[Opening Records for this task section]

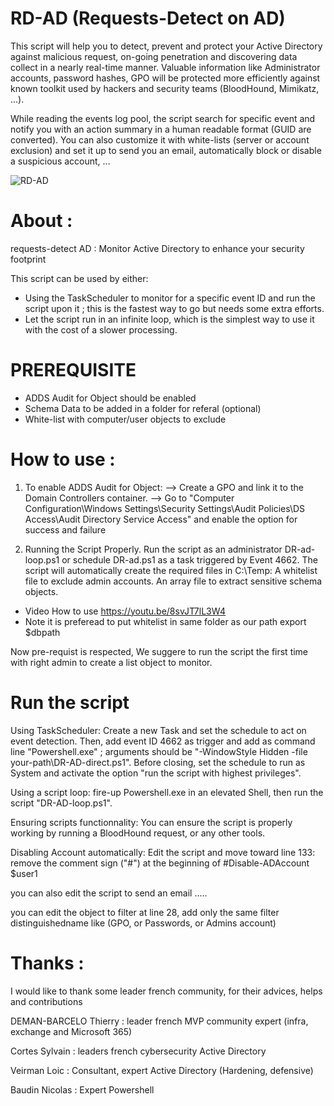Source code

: # RD-AD (Requests-Detect on AD) 

This script will help you to detect, prevent and protect your Active Directory against malicious request, on-going penetration and discovering data collect in a nearly real-time manner. Valuable information like Administrator accounts, password hashes, GPO will be protected more efficiently against known toolkit used by hackers and security teams (BloodHound, Mimikatz, ...). 

While reading the events log pool, the script search for specific event and notify you with an action summary in a human readable format (GUID are converted). You can also customize it with white-lists (server or account exclusion) and set it up to send you an email, automatically block or disable a suspicious account, ...

![RD-AD](https://user-images.githubusercontent.com/49924401/111032743-04362d00-840e-11eb-866d-8420ccfb9d85.gif)

# About :

requests-detect AD : Monitor Active Directory to enhance your security footprint

This script can be used by either:
- Using the TaskScheduler to monitor for a specific event ID and run the script upon it ; this is the fastest way to go but needs some extra efforts.
- Let the script run in an infinite loop, which is the simplest way to use it with the cost of a slower processing.

# PREREQUISITE 

* ADDS Audit for Object should be enabled
* Schema Data to be added in a folder for referal (optional)
* White-list with computer/user objects to exclude 

# How to use :

1. To enable ADDS Audit for Object:
--> Create a GPO and link it to the Domain Controllers container.
--> Go to "Computer Configuration\Windows Settings\Security Settings\Audit Policies\DS Access\Audit Directory Service Access" and enable the option for success and failure

2. Running the Script Properly. 
Run the script as an administrator DR-ad-loop.ps1 or schedule DR-ad.ps1 as a task triggered by Event 4662.
The script will automatically create the required files in C:\Temp:
A whitelist file to exclude admin accounts.
An array file to extract sensitive schema objects.


* Video How to use
https://youtu.be/8svJT7lL3W4
* Note 
it is preferead to put whitelist in same folder as our path export $dbpath

Now pre-requist is respected, We suggere to run the script the first time with right admin to create a list object to monitor.


# Run the script

Using TaskScheduler:
Create a new Task and set the schedule to act on event detection. Then, add event ID 4662 as trigger and add as command line "Powershell.exe" ; arguments should be "-WindowStyle Hidden -file your-path\DR-AD-direct.ps1". Before closing, set the schedule to run as System and activate the option "run the script with highest privileges".

Using a script loop:
fire-up Powershell.exe in an elevated Shell, then run the script "DR-AD-loop.ps1".

Ensuring scripts functionnality:
You can ensure the script is properly working by running a BloodHound request, or any other tools.

Disabling Account automatically:
Edit the script and move toward line 133: remove the comment sign ("#") at the beginning of #Disable-ADAccount $user1

you can also edit the script to send an email .....

you can edit the object to filter at line 28, add only the same filter distinguishedname like (GPO, or Passwords, or Admins account)

# Thanks  :

I would like to thank some leader french community, for their advices, helps and contributions

DEMAN-BARCELO Thierry : leader french MVP community expert (infra, exchange and Microsoft 365)

Cortes Sylvain  : leaders french cybersecurity Active Directory

Veirman Loic  : Consultant, expert Active Directory (Hardening, defensive)

Baudin Nicolas : Expert Powershell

[Closing Records for this task section]

Exercise goal:
Everything from the opening line of the data through the line with "This script will" should be repeated exactly; leave the pictures out.

Task response:
Source code

: # RD-AD (Requests-Detect on AD) 

This script will help you to detect, prevent and protect your Active Directory against malicious request, on-going penetration and discovering data collect in a nearly real-time manner. Valuable information like Administrator accounts, password hashes, GPO will be protected more efficiently against known toolkit used by hackers and security teams (BloodHound, Mimikatz, ...). 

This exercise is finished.